Students are always reminded that plagiarism completely contradicts the principles of academic integrity. However, the problem is that some students don’t know how this term is defined. More importantly, they are not aware that there are different types of plagiarism. This article will explain these issues and describe ways of avoiding plagiarism.
Types of Plagiarism: Defining This Notion
On the whole, plagiarism can be understood as borrowing the ideas of other people without acknowledging their authorship. People who think that plagiarism is only copy pasting should remember that there are various forms of plagiarism, such as:
- Inaccurate citing or referencing. This type of plagiarism occurs when a student forgets to include an accurate in-text citation in the body of the paper or a reference entry in the bibliography. For instance, very often, people don’t specify the number of the page where a specific quotation can be found.
- Word switching. Some students take passages from books or articles, rephrase these passages and present them as their own ideas. Although existing software cannot usually detect such plagiarism, professors can. So, you need to remember that word switching is still plagiarism and may be penalized.

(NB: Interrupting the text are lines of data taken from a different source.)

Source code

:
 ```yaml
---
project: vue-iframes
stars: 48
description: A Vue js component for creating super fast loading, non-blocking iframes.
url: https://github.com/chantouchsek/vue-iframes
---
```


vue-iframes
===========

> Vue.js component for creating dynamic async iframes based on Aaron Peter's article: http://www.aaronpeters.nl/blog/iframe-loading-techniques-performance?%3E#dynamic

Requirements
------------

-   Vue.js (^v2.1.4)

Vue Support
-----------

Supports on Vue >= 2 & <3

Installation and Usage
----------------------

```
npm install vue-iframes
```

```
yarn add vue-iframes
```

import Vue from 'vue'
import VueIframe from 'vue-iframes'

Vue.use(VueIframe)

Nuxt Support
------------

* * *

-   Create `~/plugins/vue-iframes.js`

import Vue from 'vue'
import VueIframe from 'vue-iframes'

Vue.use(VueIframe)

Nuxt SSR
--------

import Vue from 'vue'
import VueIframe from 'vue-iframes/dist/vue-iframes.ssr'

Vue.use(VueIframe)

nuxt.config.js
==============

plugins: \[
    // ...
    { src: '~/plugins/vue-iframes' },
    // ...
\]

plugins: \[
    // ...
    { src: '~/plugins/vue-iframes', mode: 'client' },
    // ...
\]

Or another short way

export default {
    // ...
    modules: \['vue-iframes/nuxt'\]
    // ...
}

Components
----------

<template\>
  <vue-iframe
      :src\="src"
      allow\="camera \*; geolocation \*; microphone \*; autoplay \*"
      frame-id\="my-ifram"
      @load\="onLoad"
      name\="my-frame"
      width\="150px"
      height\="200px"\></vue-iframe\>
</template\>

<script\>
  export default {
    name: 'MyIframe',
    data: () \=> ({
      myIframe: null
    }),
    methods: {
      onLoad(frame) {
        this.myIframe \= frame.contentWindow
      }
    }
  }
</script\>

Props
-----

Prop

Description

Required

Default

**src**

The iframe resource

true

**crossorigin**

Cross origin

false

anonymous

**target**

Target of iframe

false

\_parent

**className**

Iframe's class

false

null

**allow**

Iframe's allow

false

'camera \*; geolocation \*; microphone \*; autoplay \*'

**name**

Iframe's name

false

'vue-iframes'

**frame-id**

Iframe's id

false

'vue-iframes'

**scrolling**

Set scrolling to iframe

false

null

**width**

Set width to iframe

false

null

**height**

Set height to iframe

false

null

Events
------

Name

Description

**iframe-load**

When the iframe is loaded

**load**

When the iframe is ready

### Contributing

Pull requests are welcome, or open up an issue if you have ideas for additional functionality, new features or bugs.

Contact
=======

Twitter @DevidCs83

- Submitting papers written by someone else. Sometimes, such plagiarism is very difficult to detect, but professors may ask students to take viva-voce exams when they think that the paper might be plagiarized.
- Borrowing of ideas from different sources without acknowledging contributions of other scholars.
- Citing fictional sources. Sometimes students do so, when they use only one source but try to give the impression that they did an in-depth research. Again, in the age of Internet, such tricks are usually doomed to fail.
Types of Plagiarism: Writing Good Papers
So, now you have a better idea about various types of intentional plagiarism. Most likely, you don’t want any plagiarism to be part of your papers. Here are several principles that you need to stick to for that:
- Cite or give footnotes whenever you are using ideas of somebody else. This is the best way to ensure oneself against plagiarism.
- Record bibliographical information and compile a bibliography strictly according to a citation style like MLA, Harvard, or APA.
- Don’t abuse block quotes and try to express ideas in your own words.
- Provide an in-text citation in each case when you are not referring to common knowledge. For example, if you are speaking about the Pythagorean theorem, you don’t have to provide any in-text citation. It is normally called common knowledge, but if you are describing a mathematical proof developed fairly recently, you need to mention the person who developed it.
These strategies will enable you to avoid various types of plagiarism. Still, the main thing to remember is that plagiarism is a form of self-deception. By cheating, students fail to acquire knowledge and skills, and you surely mustn’t make this mistake.